Bug 54648

Summary: Hiding Warnings
Product: [Eclipse Project] JDT Reporter: Nobody - feel free to take it <nobody>
Component: CoreAssignee: JDT-Core-Inbox <jdt-core-inbox>
Status: RESOLVED WORKSFORME QA Contact:
Severity: normal    
Priority: P3    
Version: 3.0   
Target Milestone: 3.1 M7   
Hardware: PC   
OS: Windows XP   
Whiteboard:

Description Nobody - feel free to take it CLA 2004-03-12 10:43:33 EST
It should be possible to hide warnings. Therefor there should be an 
ignore/hide list to which current warnings can be added.

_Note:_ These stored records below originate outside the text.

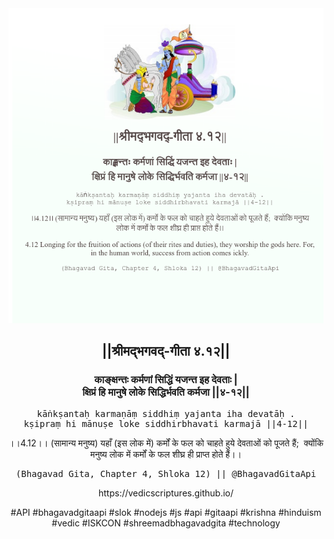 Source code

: <img src="../../asset/BG_4_12.png"/>
<center><h2>||श्रीमद्‍भगवद्‍-गीता ४.१२||</h2>
<h3>काङ्क्षन्तः कर्मणां सिद्धिं यजन्त इह देवताः |<br/>क्षिप्रं हि मानुषे लोके सिद्धिर्भवति कर्मजा ||४-१२||</h3>
<pre>kāṅkṣantaḥ karmaṇāṃ siddhiṃ yajanta iha devatāḥ .<br/>kṣipraṃ hi mānuṣe loke siddhirbhavati karmajā ||4-12||</pre>
<p>।।4.12।। (सामान्य मनुष्य) यहाँ (इस लोक में) कर्मों के फल को चाहते हुये देवताओं को पूजते हैं;  क्योंकि मनुष्य लोक में कर्मों के फल शीघ्र ही प्राप्त होते हैं।।</p>
<pre>(Bhagavad Gita, Chapter 4, Shloka 12) || @BhagavadGitaApi</pre><p>https://vedicscriptures.github.io/</p><p>#API #bhagavadgitaapi #slok #nodejs #js #api #gitaapi #krishna #hinduism #vedic #ISKCON #shreemadbhagavadgita #technology</p></center> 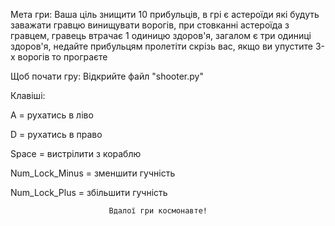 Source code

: Мета гри:
Ваша ціль знищити 10 прибульців, в грі є астероїди які будуть заважати
гравцю винищувати ворогів, при стовканні астероїда з гравцем, гравець
втрачає 1 одиницю здоров'я, загалом є три одиниці здоров'я, недайте 
прибульцям пролетіти скрізь вас, якщо ви упустите 3-х ворогів то програєте

Щоб почати гру:
Відкрийте файл "shooter.py"

Клавіші:

A = рухатись в ліво

D = рухатись в право

Space = вистрілити з кораблю

Num_Lock_Minus = зменшити гучність

Num_Lock_Plus = збільшити гучність

                          Вдалої гри космонавте!
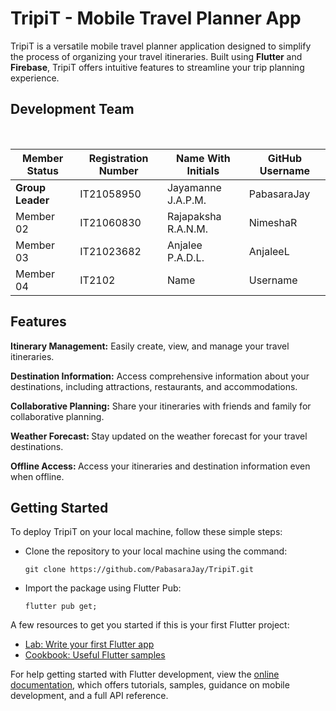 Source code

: # TripiT - Mobile Travel Planner App
TripiT is a versatile mobile travel planner application designed to simplify the process of organizing your travel itineraries. Built using <b>Flutter</b> and <b>Firebase</b>, TripiT offers intuitive features to streamline your trip planning experience.

## Development Team 
<table class="styled-table" align="center">
<thead>
<tr>
<th>Member Status</th>
<th>Registration Number</th>
<th>Name With Initials</th>
<th>GitHub Username</th>
</tr>
</thead>
<tbody>
<tr class=""active-row>
<td><b>Group Leader</b></td>
<td>IT21058950</td>
<td>Jayamanne J.A.P.M.</td>
<td>PabasaraJay</td>            
</tr>
<tr>
<td>Member 02</td>
<td>IT21060830</td>
<td>Rajapaksha R.A.N.M.</td>
<td>NimeshaR</td>
</tr>
<tr>
<td>Member 03</td>
<td>IT21023682</td>
<td>Anjalee P.A.D.L.</td>
<td>AnjaleeL</td>
</tr>
<tr>
<td>Member 04</td>
<td>IT2102</td>
<td> Name</td>
<td>Username</td>
</tr>
</tbody>
</table>

## Features
<b> Itinerary Management:</b> Easily create, view, and manage your travel itineraries.<br>

<b> Destination Information:</b> Access comprehensive information about your destinations, including attractions, restaurants, and accommodations.<br>

<b> Collaborative Planning:</b> Share your itineraries with friends and family for collaborative planning.<br>

<b> Weather Forecast: </b>Stay updated on the weather forecast for your travel destinations.<br>

<b> Offline Access: </b>Access your itineraries and destination information even when offline.

## Getting Started
To deploy TripiT on your local machine, follow these simple steps:
<ul>
<li>Clone the repository to your local machine using the command:

    git clone https://github.com/PabasaraJay/TripiT.git

<li>Import the package using Flutter Pub:

    flutter pub get;

</ul>
A few resources to get you started if this is your first Flutter project:

- [Lab: Write your first Flutter app](https://docs.flutter.dev/get-started/codelab)
- [Cookbook: Useful Flutter samples](https://docs.flutter.dev/cookbook)

For help getting started with Flutter development, view the
[online documentation](https://docs.flutter.dev/), which offers tutorials,
samples, guidance on mobile development, and a full API reference.
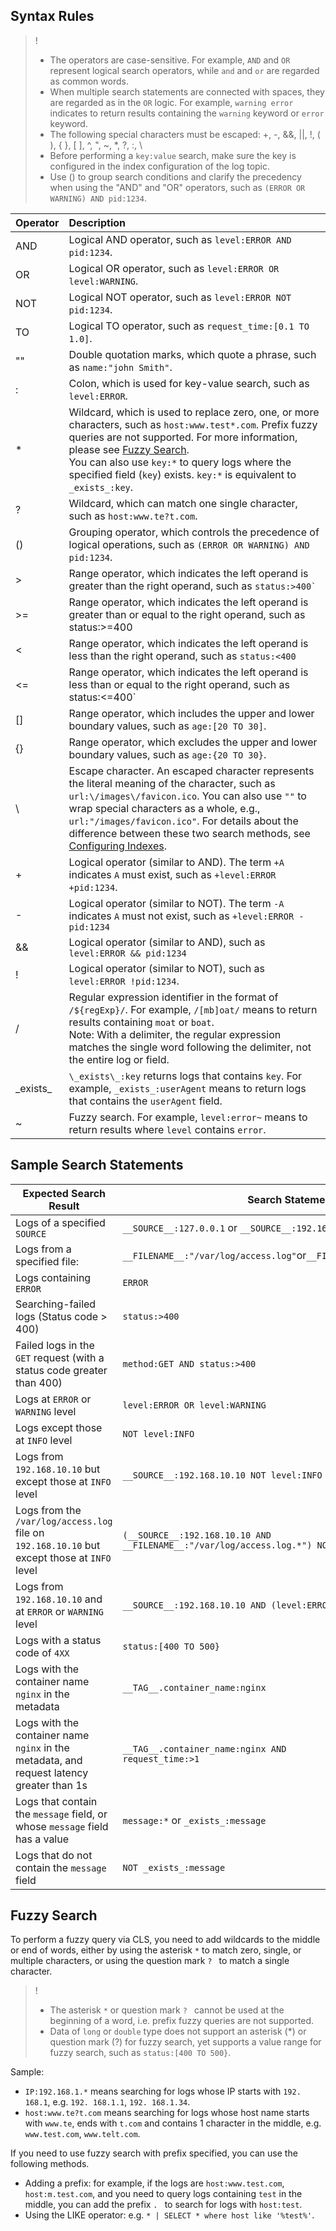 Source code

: ##  Syntax Rules

>!
> - The operators are case-sensitive. For example, `AND` and `OR` represent logical search operators, while `and` and `or` are regarded as common words.
> - When multiple search statements are connected with spaces, they are regarded as in the `OR` logic. For example, `warning error` indicates to return results containing the `warning` keyword or `error` keyword.
> - The following special characters must be escaped: +, -, &&, ||, !, ( ), { }, [ ], ^, ", ~, *, ?, :, \
> - Before performing a `key:value` search, make sure the key is configured in the index configuration of the log topic.
> - Use () to group search conditions and clarify the precedency when using the "AND" and "OR" operators, such as `(ERROR OR WARNING) AND pid:1234`.
> 

| Operator  | Description                                                        |
| :------------ | :----------------------------------------------------------- |
| AND | Logical AND operator, such as `level:ERROR AND pid:1234`. |
| OR | Logical OR operator, such as `level:ERROR OR level:WARNING`. |
| NOT | Logical NOT operator, such as `level:ERROR NOT pid:1234`. |
| TO | Logical TO operator, such as `request_time:[0.1 TO 1.0]`. |
| "" | Double quotation marks, which quote a phrase, such as `name:"john Smith"`. |
| : | Colon, which is used for key-value search, such as `level:ERROR`. |
| *             | Wildcard, which is used to replace zero, one, or more characters, such as `host:www.test*.com`. Prefix fuzzy queries are not supported. For more information, please see [Fuzzy Search](https://intl.cloud.tencent.com/document/product/614/30439). </br>You can also use `key:*` to query logs where the specified field (`key`) exists. `key:*` is equivalent to `_exists_:key`. |
| ? | Wildcard, which can match one single character, such as `host:www.te?t.com`. |
| () | Grouping operator, which controls the precedence of logical operations, such as `(ERROR OR WARNING) AND pid:1234`. |
| > | Range operator, which indicates the left operand is greater than the right operand, such as <code>status:>400`</code> |
| >= | Range operator, which indicates the left operand is greater than or equal to the right operand, such as </code>status:>=400</code> |
| < | Range operator, which indicates the left operand is less than the right operand, such as <code>status:<400</code> |
| <= | Range operator, which indicates the left operand is less than or equal to the right operand, such as </code>status:<=400`</code> |
| [] | Range operator, which includes the upper and lower boundary values, such as `age:[20 TO 30]`. |
| {} | Range operator, which excludes the upper and lower boundary values, such as `age:{20 TO 30}`. |
| \             | Escape character. An escaped character represents the literal meaning of the character, such as `url:\/images\/favicon.ico`. You can also use `""` to wrap special characters as a whole, e.g., `url:"/images/favicon.ico"`. For details about the difference between these two search methods, see [Configuring Indexes](https://intl.cloud.tencent.com/document/product/614/39594").|
| + | Logical operator (similar to AND). The term `+A` indicates `A` must exist, such as `+level:ERROR +pid:1234`. |
| - | Logical operator (similar to NOT). The term `-A` indicates `A` must not exist, such as `+level:ERROR -pid:1234` |
| && | Logical operator (similar to AND), such as <code>level:ERROR && pid:1234</code> |
| ! | Logical operator (similar to NOT), such as `level:ERROR !pid:1234`. |
| /             | Regular expression identifier in the format of `/${regExp}/`. For example, `/[mb]oat/` means to return results containing `moat` or `boat`.</br>Note: With a delimiter, the regular expression matches the single word following the delimiter, not the entire log or field. |
| \_exists\_ | `\_exists\_:key` returns logs that contains `key`. For example, `_exists_:userAgent` means to return logs that contains the `userAgent` field. |
| ~ | Fuzzy search. For example, `level:error~` means to return results where `level` contains `error`. |



## Sample Search Statements

| Expected Search Result  | Search Statement |
| ------------------------------------------------------------ | ------------------------------------------------------------ |
| Logs of a specified `SOURCE`                                     | `__SOURCE__:127.0.0.1` or  `__SOURCE__:192.168.0.*`             |
| Logs from a specified file:                                       | `__FILENAME__:"/var/log/access.log"`or`__FILENAME__:\/var\/log\/*.log` |
| Logs containing `ERROR`  | `ERROR` |
| Searching-failed logs (Status code > 400)                            | <code>status:>400</code>                                                |
| Failed logs in the `GET` request (with a status code greater than 400) | <code>method:GET AND status:>400</code> |
| Logs at `ERROR` or `WARNING` level | `level:ERROR OR level:WARNING` |
| Logs except those at `INFO` level | `NOT level:INFO` |
| Logs from `192.168.10.10` but except those at `INFO` level | `__SOURCE__:192.168.10.10 NOT level:INFO` |
| Logs from the `/var/log/access.log` file on `192.168.10.10` but except those at `INFO` level | `(__SOURCE__:192.168.10.10 AND __FILENAME__:"/var/log/access.log.*") NOT level:INFO` |
| Logs from `192.168.10.10` and at `ERROR` or `WARNING` level | `__SOURCE__:192.168.10.10 AND (level:ERROR OR level:WARNING)` |
| Logs with a status code of `4XX`  | `status:[400 TO 500}` |
| Logs with the container name `nginx` in the metadata | `__TAG__.container_name:nginx` |
| Logs with the container name `nginx` in the metadata, and request latency greater than 1s | <code>\_\_TAG\_\_.container_name:nginx AND request_time:>1</code> |
| Logs that contain the `message` field, or whose `message` field has a value | `message:*` or `_exists_:message` |
| Logs that do not contain the `message` field  | `NOT _exists_:message` |



## Fuzzy Search

To perform a fuzzy query via CLS, you need to add wildcards to the middle or end of words, either by using the asterisk `*` to match zero, single, or multiple characters, or using the question mark `? ` to match a single character.

>!
> - The asterisk `*` or question mark `? ` cannot be used at the beginning of a word, i.e. prefix fuzzy queries are not supported.
> - Data of `long` or `double` type does not support an asterisk (*) or question mark (?) for fuzzy search, yet supports a value range for fuzzy search, such as `status:[400 TO 500}`.

Sample:
- `IP:192.168.1.*` means searching for logs whose IP starts with `192. 168.1`, e.g. `192. 168.1.1`, `192. 168.1.34`.
- `host:www.te?t.com` means searching for logs whose host name starts with `www.te`, ends with `t.com` and contains 1 character in the middle, e.g. `www.test.com`, `www.telt.com`.


If you need to use fuzzy search with prefix specified, you can use the following methods.

- Adding a prefix: for example, if the logs are `host:www.test.com`, `host:m.test.com`, and you need to query logs containing `test` in the middle, you can add the prefix `. ` to search for logs with `host:test`.
- Using the LIKE operator: e.g. `* | SELECT * where host like '%test%'`.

The best thing for hiding a warning would be an option in the Quick Fix 
context menu.

The list should contain concrete references to the warnings, not just the 
types of warnings.
Comment 1 Martin Aeschlimann CLA 2004-03-15 06:33:05 EST
can you elaborate on this one?
warnings can be set per project or per workspace on the compiler
prefenence/property page.

Which warnings you want to hide? You want that per file?
Comment 2 Nobody - feel free to take it CLA 2004-03-17 07:53:20 EST
Sorry for not being precise.

I will give an example to illustrate:
Imagine the option "Local variable is never read" in Compiler > Unused Code 
being set to "Warning".

The statement "int i = 2;" would cause a warning unless i is read somewhere. 
Now for me, at this moment, it might be okay that i is never read, and I don't 
want to see this warning right now. But I might want to see other "Local 
variable is never read" warnings.

I would like to be able to hide this special warning, not hiding all the 
others.

Therefor there should be a "Hide" item in the Quick Fix menu. And there should 
exist a list for the hidden warnings. The user should be able to remove items 
from the list, of course.
Comment 3 Martin Aeschlimann CLA 2004-03-17 10:47:26 EST
This is very difficult to do this for a single wanrning as all the errors and
warnings are recomputed on every modification you do. So we would have to find
that disabled warning again, and even make it persistent when you close the editor.
The only thing I see that's possible is to have special 'comment' in the code.
There has been a similar request, moving to jdt.core.
Comment 4 Philipe Mulet CLA 2004-03-24 06:55:22 EST
Not for 3.0.
Comment 5 Philipe Mulet CLA 2005-05-30 05:24:23 EDT
reopening
Comment 6 Philipe Mulet CLA 2005-05-30 05:25:06 EDT
Can be achieved in 1.5 mode using @SuppressWarnings annotation.